The in-principle approval by the NMDC board to demerge the steel plant, i.e. creating a separate listed company eventually with a shareholding akin to NMDC will be value accretive to the minority shareholders.

 The cost surprise can be attributed to the bulged other expense of Q4FY20, which has largely normalised in the current quarter.The cost surprise can be attributed to the bulged other expense of Q4FY20, which has largely normalised in the current quarter.

NMDC Q1FY21 ebitda/te was surprising, on the back of better cost control, despite volumes declining 29% YoY to 6.28mnte. NMDC board has accorded in-principle approval to de-merge the steel unit in a ‘time bound manner’. This can unlock significant value for the minority investors as hardly any value gets attributed to Rs 160 billion of WIP in NMDC’s balance sheet on account of the steel plant. Series of price hikes (~Rs 700/te post Q1FY21) rebasing expected ebitda/te, possible resolution of Karnataka mining remain additional tailwinds. Maintain ‘BUY’.

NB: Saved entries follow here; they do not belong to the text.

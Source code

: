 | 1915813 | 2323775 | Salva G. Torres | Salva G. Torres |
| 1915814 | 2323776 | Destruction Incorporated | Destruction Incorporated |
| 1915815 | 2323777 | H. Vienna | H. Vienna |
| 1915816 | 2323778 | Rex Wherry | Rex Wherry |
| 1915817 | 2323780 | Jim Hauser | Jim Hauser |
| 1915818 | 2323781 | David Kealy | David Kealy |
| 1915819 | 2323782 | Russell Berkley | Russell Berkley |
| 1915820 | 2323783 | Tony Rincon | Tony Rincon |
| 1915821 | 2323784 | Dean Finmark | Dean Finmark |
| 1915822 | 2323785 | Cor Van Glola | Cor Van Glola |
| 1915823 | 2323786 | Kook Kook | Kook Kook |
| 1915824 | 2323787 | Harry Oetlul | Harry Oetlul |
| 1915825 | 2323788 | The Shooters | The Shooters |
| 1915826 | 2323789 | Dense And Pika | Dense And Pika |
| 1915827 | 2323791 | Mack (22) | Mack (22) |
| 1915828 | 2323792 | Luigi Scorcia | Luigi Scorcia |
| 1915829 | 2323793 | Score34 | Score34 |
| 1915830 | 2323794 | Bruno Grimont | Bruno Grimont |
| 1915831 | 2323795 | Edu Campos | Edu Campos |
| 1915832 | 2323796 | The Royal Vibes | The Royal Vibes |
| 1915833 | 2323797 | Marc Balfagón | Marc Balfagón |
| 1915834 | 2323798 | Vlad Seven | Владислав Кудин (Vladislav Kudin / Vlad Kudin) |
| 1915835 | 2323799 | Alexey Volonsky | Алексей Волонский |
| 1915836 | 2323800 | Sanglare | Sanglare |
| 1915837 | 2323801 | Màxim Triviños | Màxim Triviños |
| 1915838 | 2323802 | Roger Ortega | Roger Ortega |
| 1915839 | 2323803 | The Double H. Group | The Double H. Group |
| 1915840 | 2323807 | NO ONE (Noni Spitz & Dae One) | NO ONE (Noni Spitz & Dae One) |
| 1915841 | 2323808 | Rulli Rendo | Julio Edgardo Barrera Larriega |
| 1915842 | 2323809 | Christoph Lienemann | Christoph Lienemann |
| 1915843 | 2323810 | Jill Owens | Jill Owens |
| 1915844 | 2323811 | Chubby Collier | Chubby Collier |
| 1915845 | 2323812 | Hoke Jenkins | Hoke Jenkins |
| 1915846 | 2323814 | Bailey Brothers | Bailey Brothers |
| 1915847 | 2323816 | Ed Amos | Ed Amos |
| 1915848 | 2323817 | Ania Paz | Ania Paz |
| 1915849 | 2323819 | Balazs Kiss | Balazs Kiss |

The in-principle approval by the NMDC board to demerge the steel plant, i.e. creating a separate listed company eventually with a shareholding akin to NMDC will be value accretive to the minority shareholders. If pursued in a time bound manner, this can lead to separate avenues for fundraising for the government of India, allowing FCF yield and, correspondingly, the dividend yield of NMDC to increase substantially; we have already seen NMDC raising NCDs for completion of the steel project. All incremental capex for the steel plant can be self-funded by the demerged entity and improve return ratios of the mining entity substantially; allow investors a better pure play mining opportunity. We see execution as the key risk.

NMDC has announced price hikes of ~ Rs700/te post Q1FY21. Given the current steel spreads, the slow ramp-up of iron ore production in Odisha and elevated iron ore prices globally, we see substantial scope of price increases going forward. Reported Q1FY21 ebitda/te of Rs1200/te will get rebased to Rs 2200/2300/te over the next three quarters. We feel the same has not been adequately discounted in the share price.

Adjusted for ECL of Rs294 million and Rs 1.5 billion paid to PMCARES fund, ebitda/te was Rs 1485/te against Rs 1237/te expected. The cost surprise can be attributed to the bulged other expense of Q4FY20, which has largely normalised in the current quarter.

NMDC has highlighted Covid impact on operations for Q1FY21. There has been a loss of around 1.823mnte of production and 2.394mnte of sales. This has resulted in a loss in revenue of around Rs7.37 billion and PBT of Rs3.17 billion.

We are yet to witness any closure in demand from Chhattisgarh state (~ Rs 16 billion of which NMDC paid Rs6 billion in protest) or restart of Donimalai mines. With approaching commissioning of the steel plant and the in-principle approval of demerger, as well as series of price hikes underway, NMDC makes a compelling investment case.